_EXCERPTED RECORDS_

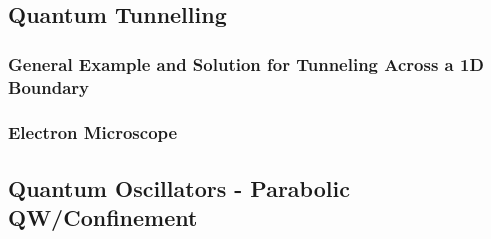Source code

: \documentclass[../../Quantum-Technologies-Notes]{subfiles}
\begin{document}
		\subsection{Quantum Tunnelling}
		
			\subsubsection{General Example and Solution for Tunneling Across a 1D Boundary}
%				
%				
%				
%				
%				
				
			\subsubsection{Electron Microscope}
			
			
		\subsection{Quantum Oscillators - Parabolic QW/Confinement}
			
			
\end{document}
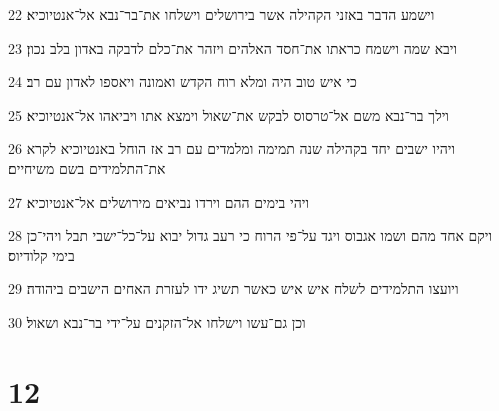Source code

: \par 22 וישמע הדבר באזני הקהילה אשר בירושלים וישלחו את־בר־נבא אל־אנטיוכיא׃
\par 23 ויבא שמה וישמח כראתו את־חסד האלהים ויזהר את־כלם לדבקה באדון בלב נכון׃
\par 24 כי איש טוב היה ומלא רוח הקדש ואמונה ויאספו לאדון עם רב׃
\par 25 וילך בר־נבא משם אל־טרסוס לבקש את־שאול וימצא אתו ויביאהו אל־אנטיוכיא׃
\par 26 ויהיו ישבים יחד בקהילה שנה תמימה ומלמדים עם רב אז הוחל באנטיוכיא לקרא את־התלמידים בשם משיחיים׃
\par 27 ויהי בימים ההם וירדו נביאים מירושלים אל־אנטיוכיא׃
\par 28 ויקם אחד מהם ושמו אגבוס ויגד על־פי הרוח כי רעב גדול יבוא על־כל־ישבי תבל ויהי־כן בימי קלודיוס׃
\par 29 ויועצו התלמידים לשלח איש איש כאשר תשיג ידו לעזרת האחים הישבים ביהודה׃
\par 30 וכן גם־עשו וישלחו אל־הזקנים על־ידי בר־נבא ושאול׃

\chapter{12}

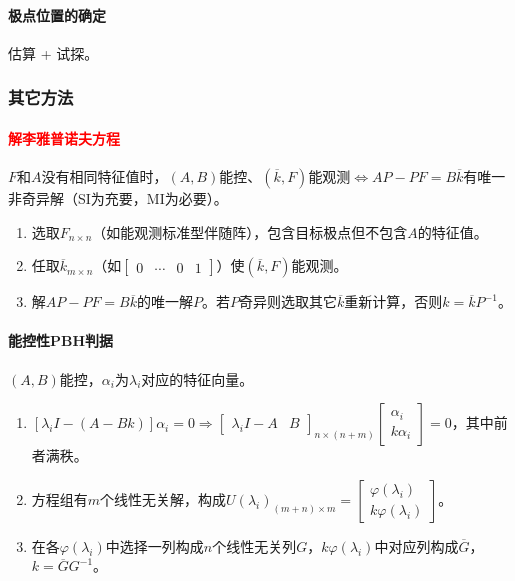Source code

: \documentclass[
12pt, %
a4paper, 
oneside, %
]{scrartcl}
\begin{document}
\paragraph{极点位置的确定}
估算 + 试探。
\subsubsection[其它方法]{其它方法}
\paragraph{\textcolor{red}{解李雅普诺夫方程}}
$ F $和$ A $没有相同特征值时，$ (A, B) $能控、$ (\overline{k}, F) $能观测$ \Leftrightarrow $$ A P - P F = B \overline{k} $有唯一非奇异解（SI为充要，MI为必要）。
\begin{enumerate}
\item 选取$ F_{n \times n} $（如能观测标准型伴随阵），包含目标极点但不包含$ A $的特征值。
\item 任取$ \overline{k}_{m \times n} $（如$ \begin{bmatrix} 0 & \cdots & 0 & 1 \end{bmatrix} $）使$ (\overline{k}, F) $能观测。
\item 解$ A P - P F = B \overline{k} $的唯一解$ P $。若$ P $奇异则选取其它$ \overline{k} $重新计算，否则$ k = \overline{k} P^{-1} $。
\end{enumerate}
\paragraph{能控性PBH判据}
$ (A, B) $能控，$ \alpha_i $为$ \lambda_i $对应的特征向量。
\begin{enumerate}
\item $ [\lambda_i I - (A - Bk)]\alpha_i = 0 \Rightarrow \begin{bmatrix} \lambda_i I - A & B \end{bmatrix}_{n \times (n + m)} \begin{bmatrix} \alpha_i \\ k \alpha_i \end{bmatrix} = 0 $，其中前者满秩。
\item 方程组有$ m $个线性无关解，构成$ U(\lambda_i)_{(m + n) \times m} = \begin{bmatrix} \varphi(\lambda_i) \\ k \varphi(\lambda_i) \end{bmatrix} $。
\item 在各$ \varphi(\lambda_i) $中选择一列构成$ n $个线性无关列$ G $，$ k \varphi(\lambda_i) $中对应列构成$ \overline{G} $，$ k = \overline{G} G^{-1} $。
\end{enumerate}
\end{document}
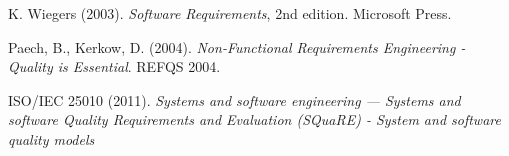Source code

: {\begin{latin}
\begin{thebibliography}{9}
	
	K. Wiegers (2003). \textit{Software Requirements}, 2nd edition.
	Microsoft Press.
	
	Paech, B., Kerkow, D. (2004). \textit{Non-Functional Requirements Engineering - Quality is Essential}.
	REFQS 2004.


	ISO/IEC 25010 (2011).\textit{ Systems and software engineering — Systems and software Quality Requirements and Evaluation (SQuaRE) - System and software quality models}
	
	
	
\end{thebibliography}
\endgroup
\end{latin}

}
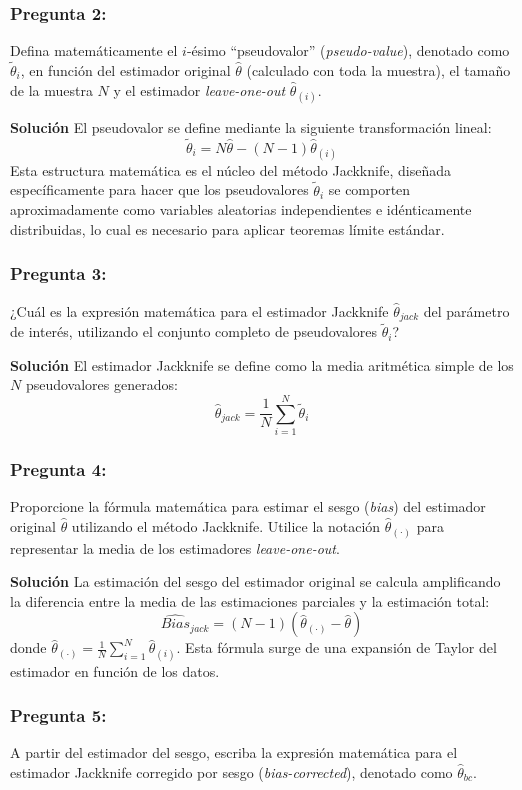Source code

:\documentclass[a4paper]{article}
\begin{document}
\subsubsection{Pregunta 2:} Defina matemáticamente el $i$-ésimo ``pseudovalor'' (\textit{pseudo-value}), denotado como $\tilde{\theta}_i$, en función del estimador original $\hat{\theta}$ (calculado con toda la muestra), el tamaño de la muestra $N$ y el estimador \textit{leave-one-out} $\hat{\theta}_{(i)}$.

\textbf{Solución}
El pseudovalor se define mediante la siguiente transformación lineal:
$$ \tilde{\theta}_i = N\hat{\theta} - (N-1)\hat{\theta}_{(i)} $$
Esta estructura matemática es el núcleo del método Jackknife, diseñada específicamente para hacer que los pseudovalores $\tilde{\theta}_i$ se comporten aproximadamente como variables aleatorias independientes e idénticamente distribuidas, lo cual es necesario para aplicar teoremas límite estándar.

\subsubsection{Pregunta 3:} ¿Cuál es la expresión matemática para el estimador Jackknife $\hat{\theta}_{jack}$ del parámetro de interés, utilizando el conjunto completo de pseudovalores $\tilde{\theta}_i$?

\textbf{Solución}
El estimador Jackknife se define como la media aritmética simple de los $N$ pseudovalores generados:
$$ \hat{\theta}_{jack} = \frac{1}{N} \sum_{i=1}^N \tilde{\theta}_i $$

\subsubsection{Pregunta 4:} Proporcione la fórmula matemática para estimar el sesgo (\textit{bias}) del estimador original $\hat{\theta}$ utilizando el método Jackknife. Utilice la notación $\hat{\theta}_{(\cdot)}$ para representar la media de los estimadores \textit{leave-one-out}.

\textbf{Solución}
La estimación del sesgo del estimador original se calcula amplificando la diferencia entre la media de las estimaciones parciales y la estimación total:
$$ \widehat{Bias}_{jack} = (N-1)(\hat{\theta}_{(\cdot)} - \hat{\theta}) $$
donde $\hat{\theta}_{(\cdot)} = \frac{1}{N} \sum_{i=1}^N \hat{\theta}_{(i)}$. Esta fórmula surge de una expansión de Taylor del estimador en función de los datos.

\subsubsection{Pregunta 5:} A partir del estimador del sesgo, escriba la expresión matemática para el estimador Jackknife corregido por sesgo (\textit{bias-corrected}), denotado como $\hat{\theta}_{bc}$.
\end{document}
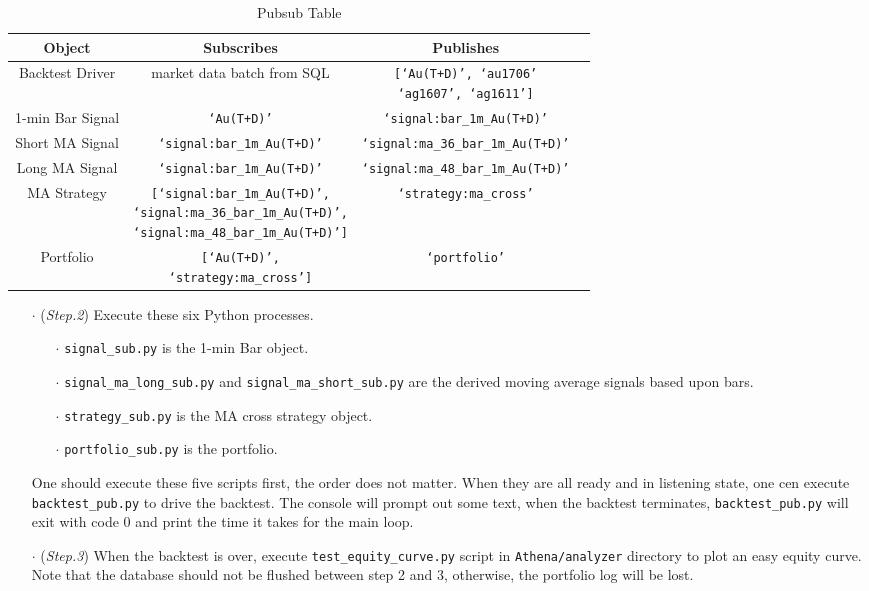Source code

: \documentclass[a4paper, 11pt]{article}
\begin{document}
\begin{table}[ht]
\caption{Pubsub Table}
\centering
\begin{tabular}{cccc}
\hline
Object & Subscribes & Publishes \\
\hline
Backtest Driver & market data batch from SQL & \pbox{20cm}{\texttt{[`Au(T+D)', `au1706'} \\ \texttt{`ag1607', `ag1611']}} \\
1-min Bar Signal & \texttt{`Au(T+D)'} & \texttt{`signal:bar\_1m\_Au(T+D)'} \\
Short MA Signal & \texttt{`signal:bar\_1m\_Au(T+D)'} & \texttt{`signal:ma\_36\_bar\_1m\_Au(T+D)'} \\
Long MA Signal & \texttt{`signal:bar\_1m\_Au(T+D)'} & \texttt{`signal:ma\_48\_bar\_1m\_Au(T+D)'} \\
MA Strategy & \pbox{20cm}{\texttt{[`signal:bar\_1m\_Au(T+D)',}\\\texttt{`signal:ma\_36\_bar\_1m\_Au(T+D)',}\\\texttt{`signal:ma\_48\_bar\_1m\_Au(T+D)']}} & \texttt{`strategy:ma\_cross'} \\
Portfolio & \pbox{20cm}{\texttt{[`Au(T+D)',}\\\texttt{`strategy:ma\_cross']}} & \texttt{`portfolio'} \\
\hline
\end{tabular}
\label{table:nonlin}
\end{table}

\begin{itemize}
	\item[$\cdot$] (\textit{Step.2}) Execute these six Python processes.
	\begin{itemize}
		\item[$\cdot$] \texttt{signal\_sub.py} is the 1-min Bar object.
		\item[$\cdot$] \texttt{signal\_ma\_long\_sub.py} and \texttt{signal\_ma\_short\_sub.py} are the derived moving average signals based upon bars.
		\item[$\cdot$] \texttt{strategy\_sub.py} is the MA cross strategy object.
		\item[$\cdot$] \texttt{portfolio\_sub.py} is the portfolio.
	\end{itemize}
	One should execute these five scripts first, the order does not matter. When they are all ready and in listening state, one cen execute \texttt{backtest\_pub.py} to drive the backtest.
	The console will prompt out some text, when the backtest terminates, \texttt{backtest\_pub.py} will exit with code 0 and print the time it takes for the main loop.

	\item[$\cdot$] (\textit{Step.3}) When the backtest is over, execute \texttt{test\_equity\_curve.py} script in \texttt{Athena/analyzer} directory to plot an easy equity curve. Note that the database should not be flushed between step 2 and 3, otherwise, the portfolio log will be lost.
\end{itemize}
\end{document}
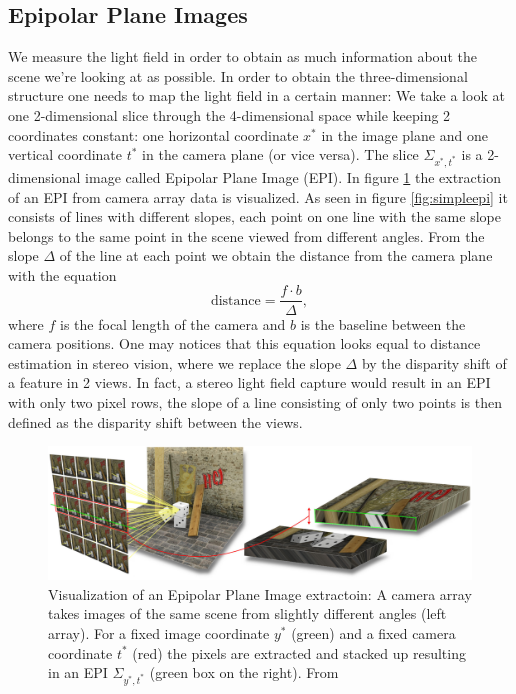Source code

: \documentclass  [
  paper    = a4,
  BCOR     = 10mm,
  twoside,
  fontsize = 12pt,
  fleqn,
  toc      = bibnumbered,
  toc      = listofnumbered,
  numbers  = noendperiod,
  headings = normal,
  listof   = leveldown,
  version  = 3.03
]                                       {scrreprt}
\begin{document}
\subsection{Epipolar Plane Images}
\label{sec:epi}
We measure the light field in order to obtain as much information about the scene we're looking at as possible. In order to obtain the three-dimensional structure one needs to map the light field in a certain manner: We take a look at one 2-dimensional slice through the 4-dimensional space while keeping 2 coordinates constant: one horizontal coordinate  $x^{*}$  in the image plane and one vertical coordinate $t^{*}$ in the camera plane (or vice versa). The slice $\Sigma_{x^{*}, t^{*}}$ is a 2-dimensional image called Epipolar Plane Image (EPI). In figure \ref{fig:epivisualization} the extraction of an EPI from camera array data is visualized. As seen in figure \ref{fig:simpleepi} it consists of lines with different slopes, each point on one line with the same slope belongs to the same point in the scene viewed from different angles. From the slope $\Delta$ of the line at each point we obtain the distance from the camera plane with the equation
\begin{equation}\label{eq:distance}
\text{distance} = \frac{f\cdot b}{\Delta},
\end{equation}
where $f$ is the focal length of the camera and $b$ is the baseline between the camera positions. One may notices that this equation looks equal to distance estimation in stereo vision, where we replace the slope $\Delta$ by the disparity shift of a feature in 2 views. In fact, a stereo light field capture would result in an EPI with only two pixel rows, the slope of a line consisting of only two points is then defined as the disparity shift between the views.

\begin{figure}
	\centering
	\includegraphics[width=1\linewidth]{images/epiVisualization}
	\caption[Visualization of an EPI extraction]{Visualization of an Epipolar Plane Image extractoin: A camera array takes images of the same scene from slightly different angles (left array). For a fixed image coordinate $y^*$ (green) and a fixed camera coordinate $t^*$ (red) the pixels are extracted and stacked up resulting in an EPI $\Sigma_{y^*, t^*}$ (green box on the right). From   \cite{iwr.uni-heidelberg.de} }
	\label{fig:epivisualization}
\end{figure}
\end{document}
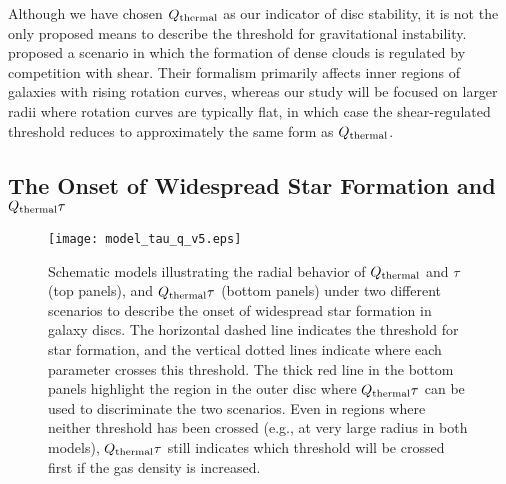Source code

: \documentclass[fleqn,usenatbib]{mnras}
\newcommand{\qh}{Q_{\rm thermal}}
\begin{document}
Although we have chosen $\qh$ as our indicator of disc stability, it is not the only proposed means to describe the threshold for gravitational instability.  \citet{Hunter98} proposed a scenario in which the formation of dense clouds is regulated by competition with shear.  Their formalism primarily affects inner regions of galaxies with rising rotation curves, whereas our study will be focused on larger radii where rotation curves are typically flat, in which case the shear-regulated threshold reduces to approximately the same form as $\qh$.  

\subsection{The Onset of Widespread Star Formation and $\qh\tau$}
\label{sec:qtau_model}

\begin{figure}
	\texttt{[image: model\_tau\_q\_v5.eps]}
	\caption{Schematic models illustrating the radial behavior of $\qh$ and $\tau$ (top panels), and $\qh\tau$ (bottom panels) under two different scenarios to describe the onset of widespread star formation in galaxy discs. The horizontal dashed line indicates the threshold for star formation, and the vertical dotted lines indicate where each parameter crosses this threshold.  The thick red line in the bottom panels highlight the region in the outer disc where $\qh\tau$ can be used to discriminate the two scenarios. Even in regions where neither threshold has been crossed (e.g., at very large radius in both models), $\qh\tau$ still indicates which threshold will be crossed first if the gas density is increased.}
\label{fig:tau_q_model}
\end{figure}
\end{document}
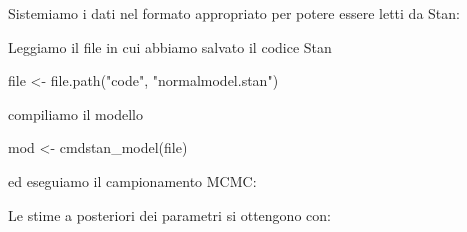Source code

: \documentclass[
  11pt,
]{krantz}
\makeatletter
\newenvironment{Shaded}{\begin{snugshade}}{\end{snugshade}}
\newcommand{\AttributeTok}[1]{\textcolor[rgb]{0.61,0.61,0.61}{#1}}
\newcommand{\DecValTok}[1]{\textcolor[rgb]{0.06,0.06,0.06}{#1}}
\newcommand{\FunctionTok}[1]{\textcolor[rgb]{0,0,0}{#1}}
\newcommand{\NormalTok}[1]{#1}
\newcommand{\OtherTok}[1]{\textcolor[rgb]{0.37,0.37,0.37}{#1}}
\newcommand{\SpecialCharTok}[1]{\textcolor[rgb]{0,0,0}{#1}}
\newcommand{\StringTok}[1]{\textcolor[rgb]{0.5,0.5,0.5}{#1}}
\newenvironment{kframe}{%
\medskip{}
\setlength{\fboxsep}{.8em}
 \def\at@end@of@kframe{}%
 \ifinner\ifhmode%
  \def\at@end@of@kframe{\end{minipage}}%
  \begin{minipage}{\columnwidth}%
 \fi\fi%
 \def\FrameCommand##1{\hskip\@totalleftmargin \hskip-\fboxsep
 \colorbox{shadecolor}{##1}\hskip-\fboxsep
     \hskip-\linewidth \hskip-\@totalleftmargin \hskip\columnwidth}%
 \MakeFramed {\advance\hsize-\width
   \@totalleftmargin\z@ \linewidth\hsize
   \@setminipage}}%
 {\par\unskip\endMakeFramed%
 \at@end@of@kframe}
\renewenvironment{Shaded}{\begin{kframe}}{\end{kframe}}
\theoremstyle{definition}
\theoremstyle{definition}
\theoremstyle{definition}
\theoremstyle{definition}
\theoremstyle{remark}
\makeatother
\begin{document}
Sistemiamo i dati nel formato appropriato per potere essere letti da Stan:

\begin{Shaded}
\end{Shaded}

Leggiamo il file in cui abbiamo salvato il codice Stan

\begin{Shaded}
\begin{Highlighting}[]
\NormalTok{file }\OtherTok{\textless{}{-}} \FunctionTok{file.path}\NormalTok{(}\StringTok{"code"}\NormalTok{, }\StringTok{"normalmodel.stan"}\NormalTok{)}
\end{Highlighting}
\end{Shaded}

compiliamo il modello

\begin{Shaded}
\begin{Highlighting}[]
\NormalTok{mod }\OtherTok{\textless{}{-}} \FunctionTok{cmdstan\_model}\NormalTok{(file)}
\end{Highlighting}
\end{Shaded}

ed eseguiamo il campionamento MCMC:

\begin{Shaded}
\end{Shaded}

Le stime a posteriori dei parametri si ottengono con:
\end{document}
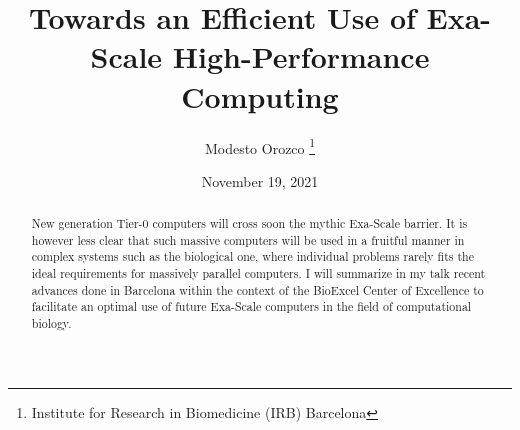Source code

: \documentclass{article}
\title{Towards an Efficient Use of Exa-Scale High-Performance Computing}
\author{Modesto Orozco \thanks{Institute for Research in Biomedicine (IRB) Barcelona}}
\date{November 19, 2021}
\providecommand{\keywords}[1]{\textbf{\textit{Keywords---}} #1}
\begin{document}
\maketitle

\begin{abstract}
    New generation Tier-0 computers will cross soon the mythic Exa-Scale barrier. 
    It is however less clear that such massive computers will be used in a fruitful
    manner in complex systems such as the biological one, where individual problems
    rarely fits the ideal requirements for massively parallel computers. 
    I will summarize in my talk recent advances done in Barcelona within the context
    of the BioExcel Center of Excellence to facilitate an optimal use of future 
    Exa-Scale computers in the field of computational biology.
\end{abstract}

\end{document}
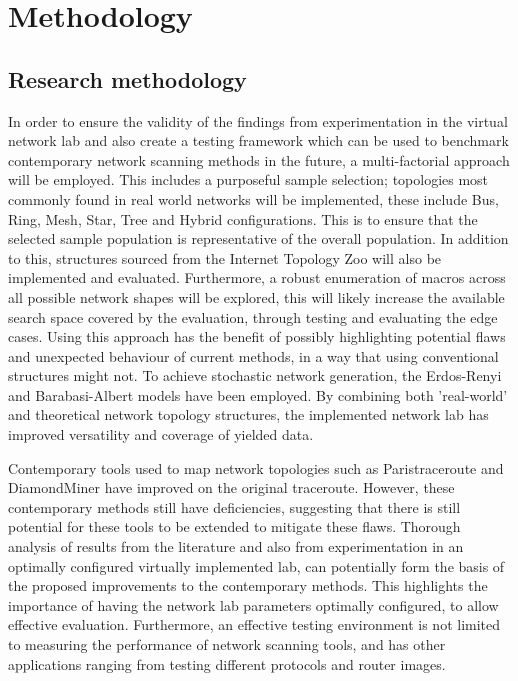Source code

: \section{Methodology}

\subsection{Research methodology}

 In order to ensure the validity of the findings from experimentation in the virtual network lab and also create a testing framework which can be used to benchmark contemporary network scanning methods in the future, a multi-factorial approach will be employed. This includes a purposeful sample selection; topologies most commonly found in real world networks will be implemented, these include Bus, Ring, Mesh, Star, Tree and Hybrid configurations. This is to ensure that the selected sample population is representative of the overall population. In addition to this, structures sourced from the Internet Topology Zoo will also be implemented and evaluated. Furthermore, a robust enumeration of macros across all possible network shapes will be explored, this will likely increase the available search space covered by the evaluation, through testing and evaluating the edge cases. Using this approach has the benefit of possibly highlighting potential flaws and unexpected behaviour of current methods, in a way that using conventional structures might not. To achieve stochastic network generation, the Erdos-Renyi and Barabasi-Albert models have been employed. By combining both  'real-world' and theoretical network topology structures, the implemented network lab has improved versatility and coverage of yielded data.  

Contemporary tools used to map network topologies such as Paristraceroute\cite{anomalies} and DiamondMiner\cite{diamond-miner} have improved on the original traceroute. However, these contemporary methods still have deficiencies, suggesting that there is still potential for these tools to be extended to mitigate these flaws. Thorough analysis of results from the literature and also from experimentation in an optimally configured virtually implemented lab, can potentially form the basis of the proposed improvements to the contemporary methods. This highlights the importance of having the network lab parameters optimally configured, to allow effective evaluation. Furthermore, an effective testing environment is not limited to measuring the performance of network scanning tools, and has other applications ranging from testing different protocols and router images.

_WHAT THIS TASK INVOLVES_
If a line in the records above contains the word "sesgo", copy it.

_EXPECTED ANSWER_
\subsubsection{Pregunta 4:} Proporcione la fórmula matemática para estimar el sesgo (\textit{bias}) del estimador original $\hat{\theta}$ utilizando el método Jackknife. Utilice la notación $\hat{\theta}_{(\cdot)}$ para representar la media de los estimadores \textit{leave-one-out}.
La estimación del sesgo del estimador original se calcula amplificando la diferencia entre la media de las estimaciones parciales y la estimación total:
\subsubsection{Pregunta 5:} A partir del estimador del sesgo, escriba la expresión matemática para el estimador Jackknife corregido por sesgo (\textit{bias-corrected}), denotado como $\hat{\theta}_{bc}$.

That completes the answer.